If we try to formalize this sense of some languages being more "ambiguous" than others, we might indeed find it useful to employ some notion of "context" which would be more expansive than ordinary formal grammars. Languages that are "context free" vis-a-vis top-down parsers might have a more nuanced reliance on contexts in this alternative sense. In short: to what extent can rules be formulated such that they can be tested against an input site irregardless of what other rules might have matched surrounding positions in the input string?

It is also true that one can perform tricks with context-free rules that entail some concept of context de facto even if not de jure. If your grammar generates C code, for instance, you can always employ some sort of "ambient" context (maybe via global variables) which is accounted for by C code produced from a rule-match even if it is not mentioned in the rule itself. Suppose we have a language where percent-signs have a different meaning inside string literals (cf. Qt strings with .arg substitution) than outside (where, say, they represent a modulo operator). One way to model that situation is by making context explicit, have a "% inside string literals" rule which is distinct from "% outside string literals" and use contexts to activate one or the other (assume we can't just consume string literals in their entirety because of, e.g., the possibility of ${}-style embedded expressions). However, a context-free grammar could just have a rule matching % signs and use the code triggered by that rule to generate different output (or otherwise behave differently) by using a C variable to indicate whether we're currently inside a string literal or not.

Technically this is still a context-free grammar because "branching" to different productions/behaviors occurs within a code body that is produced for any % match; the context does not factor in the rule itself.

And yet obviously some sort of context is involved here, and simply relying on the dictum that context has no formal role so long as rules themselves do not "quantify" over contexts misses what's going on in these situations. Perhaps the best way to say it is that while grammars might be context-free, the languages modeled by some context-free grammars might actually be, in some substantial sense, context-sensitive. We might want to describe a language as "context-sensitive" if the most implementationally fortuitous and conceptually meaningful grammars for the language are context-sensitive, even if it is possible to construct a context-free grammar which does parse the language successfully.

Again, as a case-in-point, if I were writing a compiler for a language with ${}-style expressions embedded in string literals, I would probably opt for a context-sensitive grammar so that I could switch rules on and off in contexts like embedded expressions, rather than a context-free grammar. I would rather write one production to handle "% as a special character in string literals" and a different one for "% as a symbol for modulus" rather than merge the two into a single production with some kind of switch block or if/else branching.

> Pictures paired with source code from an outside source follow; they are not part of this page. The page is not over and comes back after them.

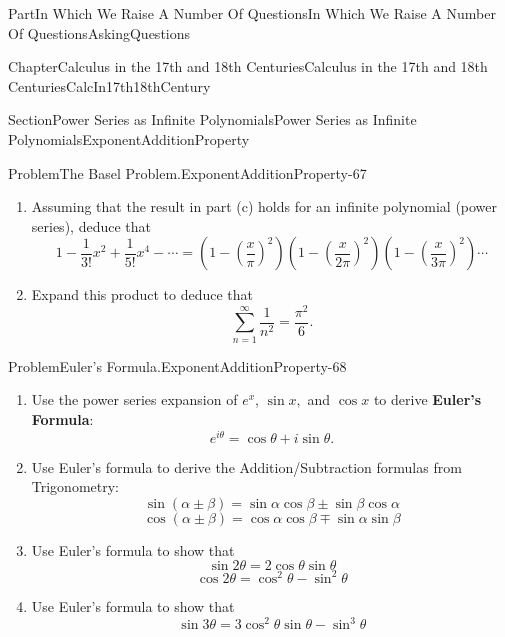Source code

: \documentclass[oneside,10pt,]{book}
\newcommand{\terminology}[1]{\textbf{#1}}
\numberwithin{equation}{part}
\begin{document}
\begin{partptx}{Part}{In Which We Raise A Number Of Questions}{}{In Which We Raise A Number Of Questions}{}{}{AskingQuestions}
\begin{chapterptx}{Chapter}{Calculus in the 17th and 18th Centuries}{}{Calculus in the 17th and 18th Centuries}{}{}{CalcIn17th18thCentury}
\begin{sectionptx}{Section}{Power Series as Infinite Polynomials}{}{Power Series as Infinite Polynomials}{}{}{ExponentAdditionProperty}
\begin{problem}{Problem}{The Basel Problem.}{ExponentAdditionProperty-67}
\begin{enumerate}[font=\bfseries,label=(\alph*),ref=\alph*]
\begin{equation*}
p(x)=a_0\left(1-\frac{x}{r_1}\right)\left(1-\frac{x}{r_2}\right)\cdots\left(1-\frac{x}{r_n}\right)\text{.}
\end{equation*}
%
\item{}Assuming that the result in part (c) holds for an infinite polynomial (power series), deduce that%
\begin{equation*}
1-\frac{1}{3!}x^2+\frac{1}{5!}x^4-\cdots =
\left(1-\left(\frac{x}{\pi}\right)^2\right)
\left(1-\left(\frac{x}{2\pi}\right)^2\right)
\left(1-\left(\frac{x}{3\pi}\right)^2\right)\cdots
\end{equation*}
%
\item{}Expand this product to deduce that%
\begin{equation*}
\sum_{n=1}^\infty\frac{1}{n^2}=\frac{\pi^2}{6}.{}
\end{equation*}
%
\end{enumerate}%
\end{problem}
\begin{problem}{Problem}{Euler's Formula.}{ExponentAdditionProperty-68}%
\begin{enumerate}[font=\bfseries,label=(\alph*),ref=\alph*]%
\item{}Use the power series expansion of \(e^x\), \(\sin
x,\) and \(\cos x\) to derive \terminology{Euler's Formula}:%
\begin{equation*}
e^{i\theta} = \cos\theta+i\sin\theta.
\end{equation*}
%
\item{}Use Euler's formula to derive the Addition\slash{}Subtraction formulas from Trigonometry:%
\begin{equation*}
\sin(\alpha\pm\beta) = \sin\alpha\cos\beta\pm\sin\beta\cos\alpha
\end{equation*}
%
\begin{equation*}
\cos(\alpha\pm\beta) = \cos\alpha\cos\beta\mp\sin\alpha\sin\beta
\end{equation*}
%
\item{}Use Euler's formula to show that%
\begin{equation*}
\sin 2\theta = 2\cos\theta\sin\theta
\end{equation*}
%
\begin{equation*}
\cos 2\theta =\cos^2\theta-\sin^2\theta
\end{equation*}
%
\item{}Use Euler's formula to show that%
\begin{equation*}
\sin 3\theta = 3\cos^2\theta\sin\theta-\sin^3\theta

\end{equation*}
\end{enumerate}
\end{problem}
\end{sectionptx}
\end{chapterptx}
\end{partptx}
\end{document}
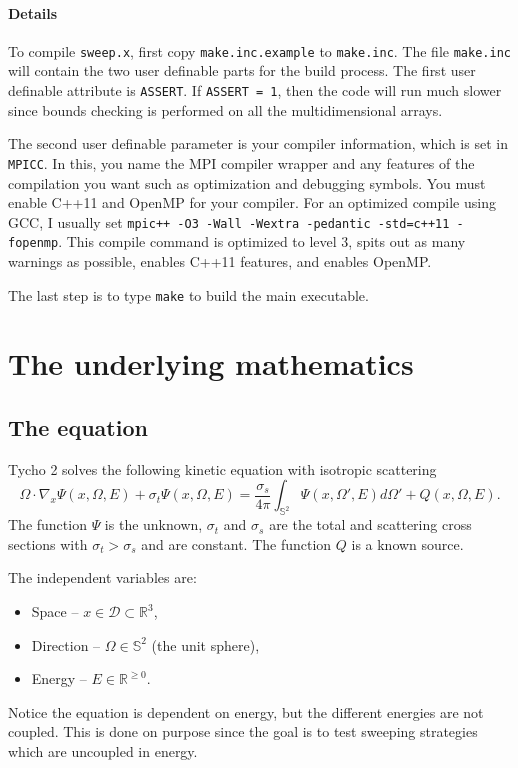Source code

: \documentclass[12pt,letterpaper]{article}
\begin{document}
\paragraph{Details}
To compile {\tt sweep.x}, first copy {\tt make.inc.example} to {\tt make.inc}.
The file {\tt make.inc} will contain the two user definable parts for the build process.
The first user definable attribute is {\tt ASSERT}.
If {\tt ASSERT = 1}, then the code will run much slower since bounds checking is performed on all the multidimensional arrays.

The second user definable parameter is your compiler information, which is set in {\tt MPICC}.
In this, you name the MPI compiler wrapper and any features of the compilation you want such as optimization and debugging symbols.
You must enable C++11 and OpenMP for your compiler.
For an optimized compile using GCC, I usually set {\tt mpic++ -O3 -Wall -Wextra -pedantic -std=c++11 -fopenmp}.
This compile command is optimized to level 3, spits out as many warnings as possible, enables C++11 features, and enables OpenMP.

The last step is to type {\tt make} to build the main executable.













\section{The underlying mathematics}
\subsection{The equation}
Tycho 2 solves the following kinetic equation with isotropic scattering
\begin{equation} \label{eq:main}
\Omega \cdot \nabla_x \Psi(x,\Omega,E) + \sigma_t \Psi(x,\Omega,E) = \frac{\sigma_s}{4\pi} \int_{\mathbb{S}^2} \Psi(x,\Omega',E) d\Omega' + Q(x,\Omega,E).
\end{equation}
The function $\Psi$ is the unknown, $\sigma_t$ and $\sigma_s$ are the total and scattering cross sections with $\sigma_t > \sigma_s$ and are constant.
The function $Q$ is a known source.

The independent variables are:
\begin{itemize}
\item Space -- $x \in \mathcal{D} \subset \mathbb{R}^3$,
\item Direction -- $\Omega \in \mathbb{S}^2$ (the unit sphere), 
\item Energy -- $E \in \mathbb{R}^{\geq 0}$.
\end{itemize}
Notice the equation is dependent on energy, but the different energies are not coupled.
This is done on purpose since the goal is to test sweeping strategies which are uncoupled in energy.
\end{document}
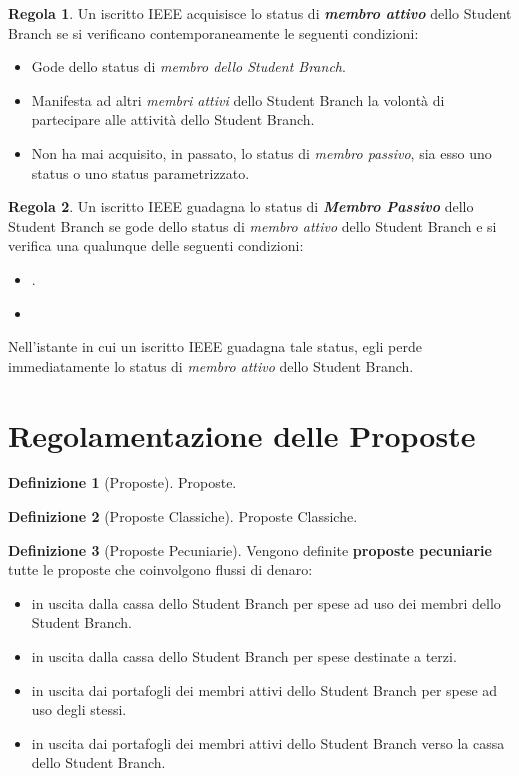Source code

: \documentclass[pdf]{article}
\theoremstyle{definition}
\newtheorem{defn}{Definizione}[section]
\newtheorem{regl}{Regola}[section]
\renewcommand{\i}[1]{\textit{#1}}
\renewcommand{\b}[1]{\textbf{#1}}
\begin{document}
\begin{regl}
	Un iscritto IEEE acquisisce lo status di \b{\i{membro attivo}} dello Student Branch se si verificano contemporaneamente le seguenti condizioni:
	\begin{itemize}
		\item Gode dello status di \i{membro dello Student Branch}.
		\item Manifesta ad altri \i{membri attivi} dello Student Branch la volontà di partecipare alle attività dello Student Branch.
		\item Non ha mai acquisito, in passato, lo status di \i{membro passivo}, sia esso uno status o uno status parametrizzato.
	\end{itemize}
\end{regl}


\begin{regl}
	Un iscritto IEEE guadagna lo status di \b{\i{Membro Passivo}} dello Student Branch se gode dello status di \i{membro attivo} dello Student Branch e si verifica una qualunque delle seguenti condizioni:
	\begin{itemize}
		\item .
		\item 
	\end{itemize}
	Nell'istante in cui un iscritto IEEE guadagna tale status, egli perde immediatamente lo status di \i{membro attivo} dello Student Branch.
\end{regl}

\section{Regolamentazione delle Proposte}


\begin{defn}[Proposte]
	Proposte.
\end{defn}

\begin{defn}[Proposte Classiche]
	Proposte Classiche.
\end{defn}

\begin{defn}[Proposte Pecuniarie]
	Vengono definite \textbf{proposte pecuniarie} tutte le proposte che coinvolgono flussi di denaro:
	\begin{itemize}
		\item in uscita dalla cassa dello Student Branch per spese ad uso dei membri dello Student Branch.
		\item in uscita dalla cassa dello Student Branch per spese destinate a terzi.
		\item in uscita dai portafogli dei membri attivi dello Student Branch per spese ad uso degli stessi. %
		\item in uscita dai portafogli dei membri attivi dello Student Branch verso la cassa dello Student Branch.
	\end{itemize}
\end{defn}
\end{document}
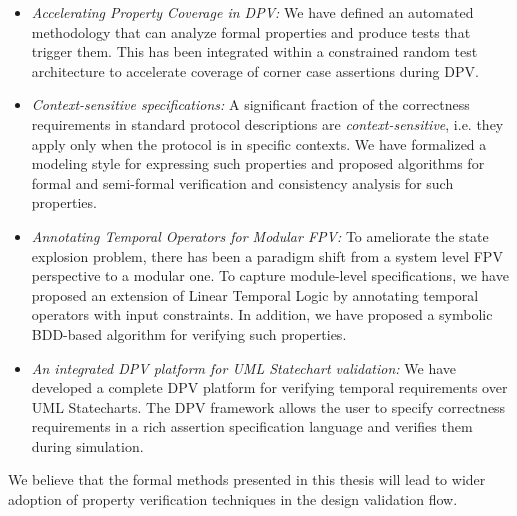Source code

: \begin{itemize}
\item {\em Accelerating Property Coverage in DPV:} We have defined an 
	automated methodology that can analyze formal properties and produce 
	tests that trigger them. This has been integrated within a 
	constrained random test architecture to accelerate coverage of 
	corner case assertions during DPV.

\item {\em Context-sensitive specifications:} A significant fraction
    of the correctness requirements in standard protocol descriptions 
	are {\em context-sensitive}, i.e. they apply only when the 
	protocol is in specific contexts. We have formalized a modeling 
	style for expressing such properties and proposed algorithms 
	for formal and semi-formal verification 
	and consistency analysis for such properties.

\item {\em Annotating Temporal Operators for Modular FPV:}
	To ameliorate the state explosion
    problem, there has been a paradigm shift from a system level FPV
    perspective to a modular one. To capture module-level specifications, 
	we have proposed an extension of Linear Temporal Logic by annotating 
	temporal operators with input constraints. In addition, 
	we have proposed a symbolic BDD-based algorithm for verifying such 
	properties. 

\item {\em An integrated DPV platform for UML Statechart validation:} 
	We have developed a complete DPV platform for verifying temporal 
	requirements over UML Statecharts. The DPV framework allows the user 
	to specify correctness requirements in a rich assertion specification 
	language and verifies them during simulation. 

\end{itemize}
\noindent
We believe that the formal methods presented in
this thesis will lead to wider adoption of property verification techniques 
in the design validation flow.
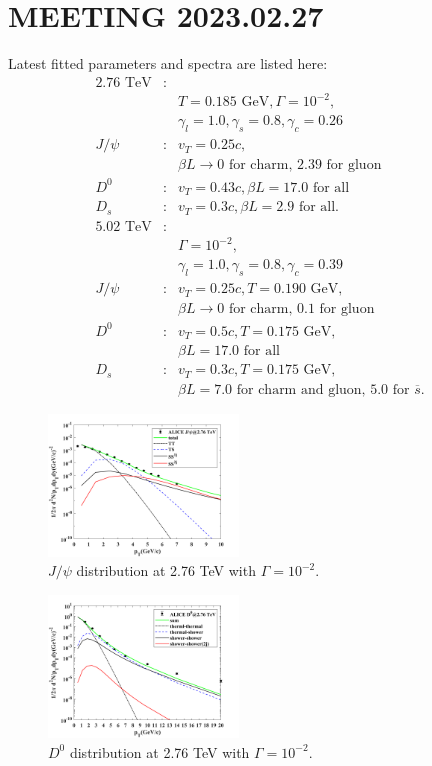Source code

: \documentclass[twocolumn,aps,superscriptaddress,nofootinbib,floatfix]{revtex4}
\begin{document}
\section{MEETING 2023.02.27}
Latest fitted parameters and spectra are listed here:
\begin{eqnarray}
	\text{2.76 TeV}&:&  \nonumber \\
	&&T=0.185 \text{ GeV}, \Gamma=10^{-2}, \nonumber \\
	&&\gamma_l=1.0,  \gamma_s=0.8 ,\gamma_c=0.26\nonumber \\
	J/\psi&:& v_T=0.25c,  \\ \nonumber
	&&\beta L\rightarrow \text{0 for charm, 2.39 for gluon}\nonumber\\
	D^0&:& v_T=0.43c,  \beta L=\text{17.0 for all}\nonumber\\
	D_s&:& v_T=0.3c,    \beta L=\text{2.9 for all}.\nonumber\\
	\text{5.02 TeV}&:&  \nonumber \\
	&&\Gamma=10^{-2}, \nonumber \\
	&&\gamma_l=1.0,  \gamma_s=0.8 ,\gamma_c=0.39\nonumber \\
	J/\psi&:& v_T=0.25c,  T=0.190 \text{ GeV},\\ \nonumber
	&&\beta L\rightarrow \text{0 for charm, 0.1 for gluon}\nonumber\\
	D^0&:& v_T=0.5c,  T=0.175 \text{ GeV},\\ \nonumber
	&&\beta L=\text{17.0 for all}\nonumber\\
	D_s&:& v_T=0.3c,   T=0.175 \text{ GeV},\\ \nonumber
	&&\beta L=\text{7.0 for charm and gluon, 5.0 for $\overline{s}$}.\nonumber
\end{eqnarray}
\begin{figure}[H]
	\includegraphics[width=0.45\textwidth]{Jpsi276_230223.png}
	\caption{$J/\psi$ distribution at 2.76 TeV with $\Gamma=10^{-2}$. }
	\label{fig58}
\end{figure}
\begin{figure}[H]
	\includegraphics[width=0.45\textwidth]{D0276_230223.png}
	\caption{$D^0$ distribution at 2.76 TeV with $\Gamma=10^{-2}$. }
	\label{fig59}
\end{figure}
\end{document}
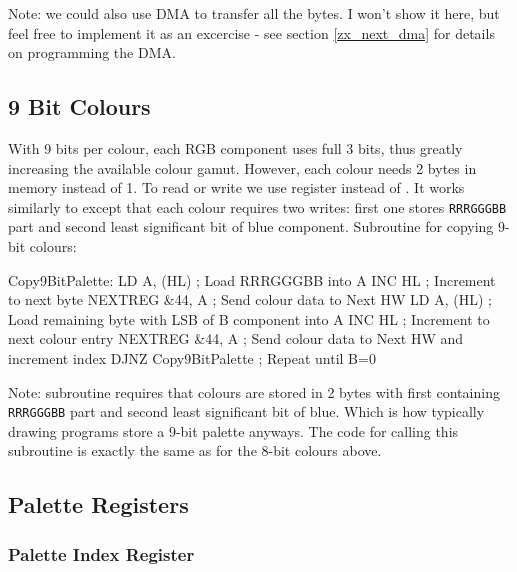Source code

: Note: we could also use DMA to transfer all the bytes. I won't show it here, but feel free to implement it as an excercise - see section \ref{zx_next_dma} for details on programming the DMA.


\subsection{9 Bit Colours}

With 9 bits per colour, each RGB component uses full 3 bits, thus greatly increasing the available colour gamut. However, each colour needs 2 bytes in memory instead of 1. To read or write we use  register instead of . It works similarly to  except that each colour requires two writes: first one stores {\tt RRRGGGBB} part and second least significant bit of blue component. Subroutine for copying 9-bit colours:

\begin{tcblisting}{}
Copy9BitPalette:
	LD A, (HL)                ; Load RRRGGGBB into A
	INC HL                    ; Increment to next byte
	NEXTREG &44, A            ; Send colour data to Next HW
	LD A, (HL)                ; Load remaining byte with LSB of B component into A
	INC HL                    ; Increment to next colour entry
	NEXTREG &44, A            ; Send colour data to Next HW and increment index
	DJNZ Copy9BitPalette      ; Repeat until B=0
\end{tcblisting}

Note: subroutine requires that colours are stored in 2 bytes with first containing {\tt RRRGGGBB} part and second least significant bit of blue. Which is how typically drawing programs store a 9-bit palette anyways. The code for calling this subroutine is exactly the same as for the 8-bit colours above.


\subsection{Palette Registers}
\label{zx_next_palette_registers}

\subsubsection{Palette Index Register }

\begin{NextPort}
\end{NextPort}

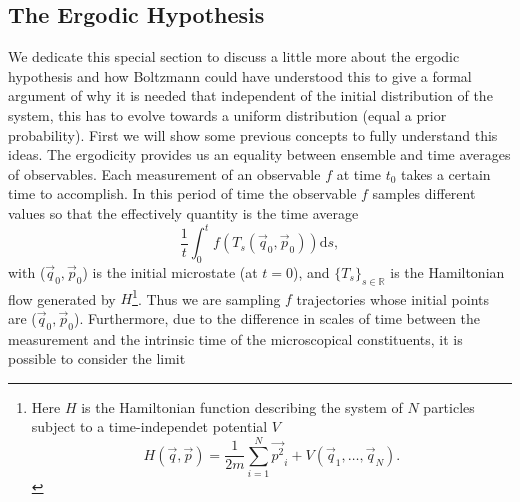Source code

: \subsection{The Ergodic Hypothesis}
We dedicate this special section to discuss a little more about the ergodic hypothesis and how Boltzmann could have understood this to give a formal argument of  why it is needed that independent of the initial distribution of the system, this has to evolve towards a uniform distribution (equal a prior probability). First we will show some previous concepts to fully understand this ideas.
\newline
The ergodicity provides us an equality between ensemble and time averages of observables. Each measurement of an observable $f$ at time $t_0$ takes a certain time to accomplish. In this period of time the observable $f$ samples different values so that the effectively quantity is the time average
\begin{equation}
\frac{1}{t} \int_{0}^{t} f\left(T_{s}\left(\vec{q}_{0}, \vec{p}_{0}\right)\right) \mathrm{d} s,
\end{equation}
with ($\vec{q}_{0}, \vec{p}_{0}$) is the initial microstate (at $t=0$), and $\{T_s\}_{s\in \mathbb{R}}$ is the Hamiltonian flow generated by $H$\footnote{Here $H$ is the Hamiltonian function describing the system of $N$ particles subject to a time-independet potential $V$
\[H(\vec{q}, \vec{p})=\frac{1}{2 m} \sum_{i=1}^{N} \vec{p^{2}}_{i}+V\left(\vec{q}_{1}, \ldots, \vec{q}_{N}\right).\] }. Thus we are sampling $f$  trajectories whose initial points are ($\vec{q}_0, \vec{p}_0$). Furthermore, due to the difference in scales of time between the measurement and the intrinsic time of the microscopical constituents, it is possible to consider the limit

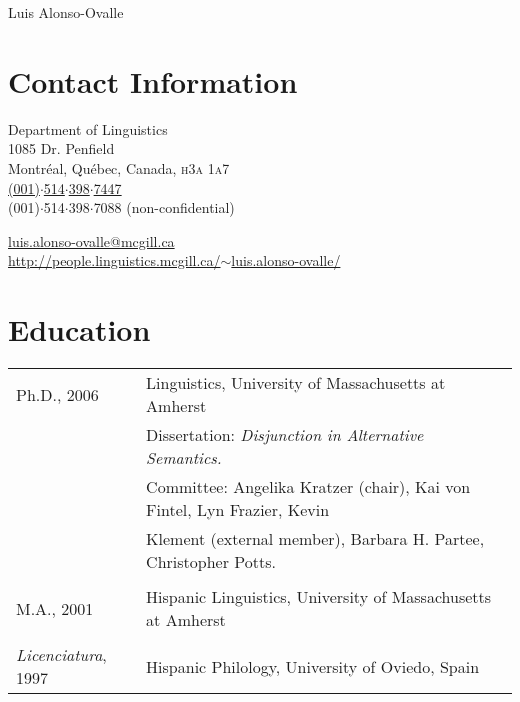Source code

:\documentclass[11pt]{article}
\begin{document}
\markright{}
\thispagestyle{plain}
\author{}
\vspace{-2cm}
\begin{center}
{\LARGE Luis Alonso-Ovalle}
\end{center}

\vspace{.4cm}

\section*{Contact Information}
\begin{multicols}{2}
Department of Linguistics\\
1085 Dr. Penfield\\
Montr\'eal, Qu\'ebec, Canada, \textsc{h3a 1a7}\\
\Telefon \hspace{2pt} \href{tel:0015143984353}{(001)$\cdot$514$\cdot$398$\cdot$7447}
\\
\hspace{1pt} \FAX \hspace{1pt} (001)$\cdot$514$\cdot$398$\cdot$7088
(non-confidential) \\
\end{multicols}
\vspace{-12pt}
\Letter \hspace{3pt}  \href{mailto:luis.alonso-ovalle@mcgill.ca}{luis.alonso-ovalle@mcgill.ca}\\
\ComputerMouse \hspace{6pt}
\href{http://people.linguistics.mcgill.ca/~luis.alonso-ovalle/}{http://people.linguistics.mcgill.ca/$\sim$luis.alonso-ovalle/}

\section*{Education}

\begin{tabular}{p{2.815cm}p{280pt}}
Ph.D., 2006 &  Linguistics, University of Massachusetts at Amherst\\
 & {\footnotesize Dissertation: \textit{Disjunction in Alternative Semantics.}}\\
 &  {\footnotesize Committee: Angelika Kratzer (chair), Kai von Fintel, Lyn Frazier,
Kevin}\\
& {\footnotesize Klement (external member), Barbara H. Partee, Christopher Potts.}\\
&  \\[-8pt]
M.A., 2001   & Hispanic Linguistics, University of Massachusetts at Amherst\\
 &  \\[-8pt]
\textit{Licenciatura}, 1997  & Hispanic Philology,  University of Oviedo, Spain\\
\end{tabular}
\end{document}
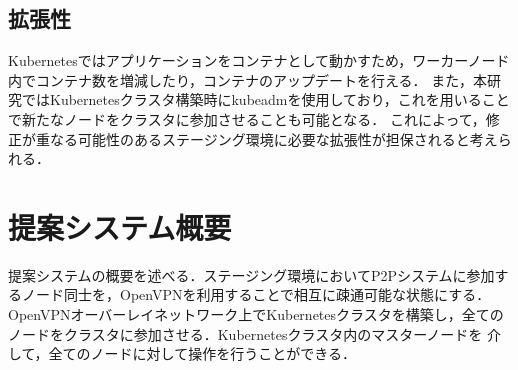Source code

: \subsection{拡張性}
Kubernetesではアプリケーションをコンテナとして動かすため，ワーカーノード内でコンテナ数を増減したり，コンテナのアップデートを行える．
また，本研究ではKubernetesクラスタ構築時にkubeadmを使用しており，これを用いることで新たなノードをクラスタに参加させることも可能となる．
これによって，修正が重なる可能性のあるステージング環境に必要な拡張性が担保されると考えられる．

\section{提案システム概要}
\label{issue:about-system}
提案システムの概要を述べる．ステージング環境においてP2Pシステムに参加するノード同士を，OpenVPNを利用することで相互に疎通可能な状態にする．
OpenVPNオーバーレイネットワーク上でKubernetesクラスタを構築し，全てのノードをクラスタに参加させる．Kubernetesクラスタ内のマスターノードを
介して，全てのノードに対して操作を行うことができる．

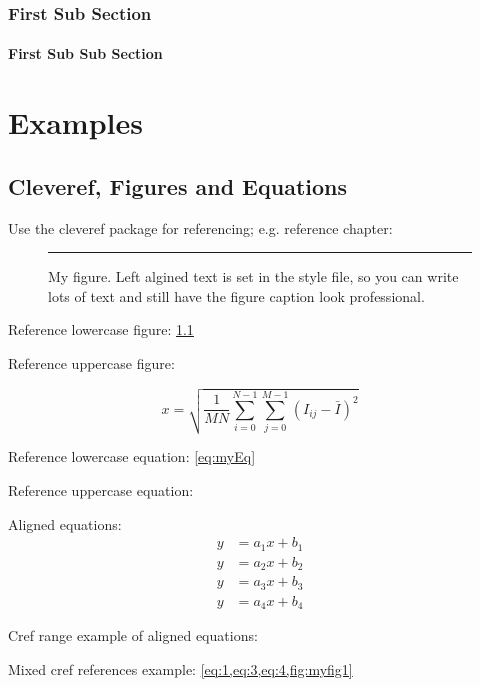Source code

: \documentclass[12pt]{book}
\begin{document}
\subsection{First Sub Section}
\blindtext

\subsubsection{First Sub Sub Section}
\Blindtext

\chapter{Examples}\label{chap:one}
\section{Cleveref, Figures and Equations}

Use the cleveref package for referencing; e.g. reference chapter: 

\begin{figure}[h!]
  \centering
  \rule{20pt}{20pt}
  \caption{My figure. Left algined text is set in the style file, so you can write lots of text and still have the figure caption look professional.}
  \label{fig:myfig1}
\end{figure}

\noindent Reference lowercase figure: \cref{fig:myfig1}

\noindent Reference uppercase figure: 

\begin{equation} 
  x = \sqrt{\frac{1}{M N}\sum_{i=0}^{N-1}\sum_{j=0}^{M - 1}(I_{ij} - \bar{I})^2} \label{eq:myEq}
\end{equation}

\noindent Reference lowercase equation: \cref{eq:myEq}

\noindent Reference uppercase equation: 

\noindent Aligned equations:
\begin{align}
  y&=a_1x+b_1\label{eq:1}\\
  y&=a_2x+b_2\label{eq:2}\\
  y&=a_3x+b_3\label{eq:3}\\
  y&=a_4x+b_4\label{eq:4}
\end{align}

\noindent Cref range example of aligned equations: 
 
\noindent Mixed cref references example: \cref{eq:1,eq:3,eq:4,fig:myfig1}
\end{document}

The compiler code in the former case would be more meaningful and maintainable, which is a different consideration than the mathematical classification of the language in terms of its formal grammar.

Frankly, I believe context-sensitive grammars have been underappreciated and underinvestigated in formal language theory, plus compiler and software language theory. I think computer scientists (and others) might be a little biased and think of "context free" grammars basically as just describing "formal" languages, which are systematic and unambiguous, unlike natural (human) language. So, on this assumption, if you're working with a computationally tractable language it should have a context-free grammar by definition, and so talking about "context-free" is basically a way to signify that we're talking about formal/computer (rather than natural) language. But that obscures the fact that formal languages can often be modeled more systematically via context-sensitive grammars even if it is theoretically possible to provide a context-free grammar instead.